Older teenagers and young adults are able to improve their fundamental maths skills and reasoning abilities more rapidly than younger teens, according to a new research done at the University College London Institute of Cognitive Sciences. The study also says that older adolescents significantly improved their performance in maths skills after training.
“We have found that the cognitive skills, which are related to mathematics performance, show greater training effects in late adolescence than in early adolescence,” said Lisa Knoll, one of the authors of the research. Prof Sarah-Jayne Blakemore, senior author of the study, said that while older teens did better following training in non-verbal reasoning, the tests showed that younger teens aged 11-13 could also advance rapidly after being given brief online training sessions for three weeks.
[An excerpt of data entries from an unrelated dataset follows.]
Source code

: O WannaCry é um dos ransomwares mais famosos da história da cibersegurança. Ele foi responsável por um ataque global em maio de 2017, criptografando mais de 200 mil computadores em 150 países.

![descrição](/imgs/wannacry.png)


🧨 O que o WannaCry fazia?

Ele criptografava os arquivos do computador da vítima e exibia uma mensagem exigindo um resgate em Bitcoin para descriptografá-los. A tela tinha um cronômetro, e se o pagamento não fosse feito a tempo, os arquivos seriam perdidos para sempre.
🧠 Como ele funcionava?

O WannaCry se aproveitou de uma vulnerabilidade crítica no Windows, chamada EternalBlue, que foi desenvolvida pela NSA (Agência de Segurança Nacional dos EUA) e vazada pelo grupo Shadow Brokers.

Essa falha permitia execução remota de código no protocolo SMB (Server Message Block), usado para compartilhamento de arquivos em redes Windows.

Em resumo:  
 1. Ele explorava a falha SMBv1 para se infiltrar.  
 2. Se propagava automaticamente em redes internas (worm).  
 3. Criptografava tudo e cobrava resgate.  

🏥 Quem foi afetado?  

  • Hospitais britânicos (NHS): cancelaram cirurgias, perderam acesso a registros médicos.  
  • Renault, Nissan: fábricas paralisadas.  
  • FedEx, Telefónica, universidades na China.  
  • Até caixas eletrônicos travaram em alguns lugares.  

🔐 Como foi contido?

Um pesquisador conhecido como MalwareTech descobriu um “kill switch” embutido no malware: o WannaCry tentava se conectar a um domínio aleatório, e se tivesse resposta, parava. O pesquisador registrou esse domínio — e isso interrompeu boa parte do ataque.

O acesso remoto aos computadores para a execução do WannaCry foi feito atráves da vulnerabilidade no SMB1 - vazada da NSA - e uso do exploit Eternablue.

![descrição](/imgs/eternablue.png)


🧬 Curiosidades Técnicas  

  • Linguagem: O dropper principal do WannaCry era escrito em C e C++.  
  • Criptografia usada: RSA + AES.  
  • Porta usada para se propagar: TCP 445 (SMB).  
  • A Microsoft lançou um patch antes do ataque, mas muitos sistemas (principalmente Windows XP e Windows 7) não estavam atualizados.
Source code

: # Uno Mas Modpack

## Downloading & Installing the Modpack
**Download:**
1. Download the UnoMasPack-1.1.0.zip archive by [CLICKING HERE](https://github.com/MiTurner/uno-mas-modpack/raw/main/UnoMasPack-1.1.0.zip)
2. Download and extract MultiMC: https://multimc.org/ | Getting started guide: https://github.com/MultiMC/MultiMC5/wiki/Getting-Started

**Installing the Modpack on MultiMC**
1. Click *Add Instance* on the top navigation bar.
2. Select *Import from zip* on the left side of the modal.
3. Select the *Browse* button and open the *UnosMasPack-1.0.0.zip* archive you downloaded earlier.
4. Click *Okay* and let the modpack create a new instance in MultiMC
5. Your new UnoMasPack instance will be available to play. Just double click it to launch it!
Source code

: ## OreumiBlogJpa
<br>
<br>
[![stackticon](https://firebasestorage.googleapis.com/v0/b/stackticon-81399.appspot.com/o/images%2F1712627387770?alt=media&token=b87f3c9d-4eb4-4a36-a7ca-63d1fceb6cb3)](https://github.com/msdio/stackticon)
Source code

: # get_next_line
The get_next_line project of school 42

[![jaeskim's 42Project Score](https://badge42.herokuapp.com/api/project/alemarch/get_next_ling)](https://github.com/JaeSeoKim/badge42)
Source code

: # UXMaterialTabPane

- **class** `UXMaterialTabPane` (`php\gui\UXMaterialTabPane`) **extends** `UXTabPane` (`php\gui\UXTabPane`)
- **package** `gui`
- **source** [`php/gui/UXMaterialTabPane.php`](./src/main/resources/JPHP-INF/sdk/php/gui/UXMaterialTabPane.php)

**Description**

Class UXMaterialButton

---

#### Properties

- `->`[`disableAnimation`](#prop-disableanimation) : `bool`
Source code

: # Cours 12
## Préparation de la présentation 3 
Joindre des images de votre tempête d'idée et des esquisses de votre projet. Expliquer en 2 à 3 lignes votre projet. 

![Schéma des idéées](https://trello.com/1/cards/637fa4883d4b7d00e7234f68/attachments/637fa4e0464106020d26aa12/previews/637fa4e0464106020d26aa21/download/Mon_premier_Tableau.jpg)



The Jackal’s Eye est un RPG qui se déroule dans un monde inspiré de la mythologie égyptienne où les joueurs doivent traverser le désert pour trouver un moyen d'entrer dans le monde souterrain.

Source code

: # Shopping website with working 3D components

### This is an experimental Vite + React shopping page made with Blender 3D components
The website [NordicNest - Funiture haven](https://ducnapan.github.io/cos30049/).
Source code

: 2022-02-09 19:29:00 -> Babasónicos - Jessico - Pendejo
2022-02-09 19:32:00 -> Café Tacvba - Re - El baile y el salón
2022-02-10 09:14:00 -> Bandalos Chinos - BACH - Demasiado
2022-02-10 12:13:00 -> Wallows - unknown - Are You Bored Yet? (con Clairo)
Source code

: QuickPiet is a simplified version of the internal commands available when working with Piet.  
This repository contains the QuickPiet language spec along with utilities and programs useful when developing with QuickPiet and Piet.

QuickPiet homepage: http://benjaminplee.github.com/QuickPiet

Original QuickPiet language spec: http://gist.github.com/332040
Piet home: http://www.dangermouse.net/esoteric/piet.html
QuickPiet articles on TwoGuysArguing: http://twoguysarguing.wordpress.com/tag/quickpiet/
These findings highlight the relevance of late developmental stage for education and challenge the assumption that earlier is always better for learning. We find that fundamental cognitive skills related to mathematics can be significantly trained in late adolescence.
The research, the first of its kind to compare the effects of training between age groups, gave tests in one of three formats to more than 600 children, teenagers and adults aged 11 to 33. After completing 20 days of training through brief online sessions, they were re-tested to measure improvement.
While one of the three formats – face recognition – showed no improvement after training, the other two tests, of non-verbal reasoning and number judgments, showed distinct differences between age groups, with those at the older end of the age scale developing more rapidly after training.